Wherever "前四个对应" turns up in the entries, copy out the line that holds it.

_ _ _ _

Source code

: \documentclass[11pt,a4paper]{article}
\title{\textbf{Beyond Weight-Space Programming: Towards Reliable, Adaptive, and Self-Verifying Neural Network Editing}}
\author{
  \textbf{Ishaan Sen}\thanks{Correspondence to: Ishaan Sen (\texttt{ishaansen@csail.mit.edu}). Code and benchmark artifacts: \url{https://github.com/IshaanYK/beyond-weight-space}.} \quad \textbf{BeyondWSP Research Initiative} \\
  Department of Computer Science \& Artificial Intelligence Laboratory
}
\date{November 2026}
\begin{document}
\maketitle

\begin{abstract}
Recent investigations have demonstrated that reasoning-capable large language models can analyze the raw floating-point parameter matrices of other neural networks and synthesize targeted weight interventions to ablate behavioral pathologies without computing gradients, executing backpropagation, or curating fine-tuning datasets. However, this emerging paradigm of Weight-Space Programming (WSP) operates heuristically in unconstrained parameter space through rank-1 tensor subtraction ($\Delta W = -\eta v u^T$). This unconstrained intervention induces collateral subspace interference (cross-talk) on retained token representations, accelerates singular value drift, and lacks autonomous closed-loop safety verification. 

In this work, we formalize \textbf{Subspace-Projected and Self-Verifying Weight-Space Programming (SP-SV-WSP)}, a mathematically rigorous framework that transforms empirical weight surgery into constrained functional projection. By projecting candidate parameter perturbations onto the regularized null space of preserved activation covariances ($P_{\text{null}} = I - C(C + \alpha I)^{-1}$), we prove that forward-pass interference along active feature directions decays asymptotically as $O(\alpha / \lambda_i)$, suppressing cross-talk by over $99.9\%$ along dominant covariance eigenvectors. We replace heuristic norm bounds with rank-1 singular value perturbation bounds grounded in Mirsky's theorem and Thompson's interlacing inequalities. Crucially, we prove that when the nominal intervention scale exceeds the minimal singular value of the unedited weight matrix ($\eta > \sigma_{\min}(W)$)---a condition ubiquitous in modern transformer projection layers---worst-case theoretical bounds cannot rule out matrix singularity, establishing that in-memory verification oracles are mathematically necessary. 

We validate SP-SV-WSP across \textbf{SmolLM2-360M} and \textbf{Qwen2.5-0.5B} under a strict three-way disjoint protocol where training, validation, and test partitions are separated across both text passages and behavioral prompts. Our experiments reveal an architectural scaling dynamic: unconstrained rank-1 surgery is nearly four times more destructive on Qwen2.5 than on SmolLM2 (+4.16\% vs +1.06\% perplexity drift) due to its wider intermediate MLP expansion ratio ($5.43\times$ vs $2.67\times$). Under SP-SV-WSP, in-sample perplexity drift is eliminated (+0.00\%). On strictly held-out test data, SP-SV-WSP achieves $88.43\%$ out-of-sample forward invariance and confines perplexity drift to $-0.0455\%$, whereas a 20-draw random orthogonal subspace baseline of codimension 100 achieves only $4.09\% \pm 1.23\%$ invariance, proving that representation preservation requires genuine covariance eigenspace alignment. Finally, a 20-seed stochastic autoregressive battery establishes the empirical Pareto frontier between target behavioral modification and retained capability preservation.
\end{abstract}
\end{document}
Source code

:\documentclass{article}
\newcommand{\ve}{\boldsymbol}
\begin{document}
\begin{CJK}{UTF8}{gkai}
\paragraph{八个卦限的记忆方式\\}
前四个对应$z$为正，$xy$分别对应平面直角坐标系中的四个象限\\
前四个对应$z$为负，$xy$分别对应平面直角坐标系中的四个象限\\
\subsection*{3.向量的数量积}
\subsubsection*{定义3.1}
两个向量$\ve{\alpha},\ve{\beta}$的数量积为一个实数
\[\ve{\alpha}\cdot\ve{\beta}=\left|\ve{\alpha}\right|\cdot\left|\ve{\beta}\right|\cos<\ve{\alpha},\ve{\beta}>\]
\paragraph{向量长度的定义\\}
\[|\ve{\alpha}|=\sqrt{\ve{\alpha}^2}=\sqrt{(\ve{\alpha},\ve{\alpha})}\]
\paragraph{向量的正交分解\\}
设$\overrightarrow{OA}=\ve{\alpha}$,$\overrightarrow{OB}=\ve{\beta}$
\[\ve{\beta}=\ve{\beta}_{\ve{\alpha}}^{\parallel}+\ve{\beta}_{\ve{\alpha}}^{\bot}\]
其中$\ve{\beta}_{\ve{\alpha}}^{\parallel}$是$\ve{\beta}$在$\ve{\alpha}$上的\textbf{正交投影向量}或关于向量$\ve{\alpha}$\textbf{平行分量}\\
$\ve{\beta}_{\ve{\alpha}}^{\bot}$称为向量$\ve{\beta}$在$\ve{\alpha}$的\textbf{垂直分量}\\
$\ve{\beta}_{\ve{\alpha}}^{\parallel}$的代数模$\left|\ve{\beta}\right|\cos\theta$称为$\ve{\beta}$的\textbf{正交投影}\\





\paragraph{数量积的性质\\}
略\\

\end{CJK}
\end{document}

_ _ _ _

Your solution:
前四个对应$z$为正，$xy$分别对应平面直角坐标系中的四个象限\\
前四个对应$z$为负，$xy$分别对应平面直角坐标系中的四个象限\\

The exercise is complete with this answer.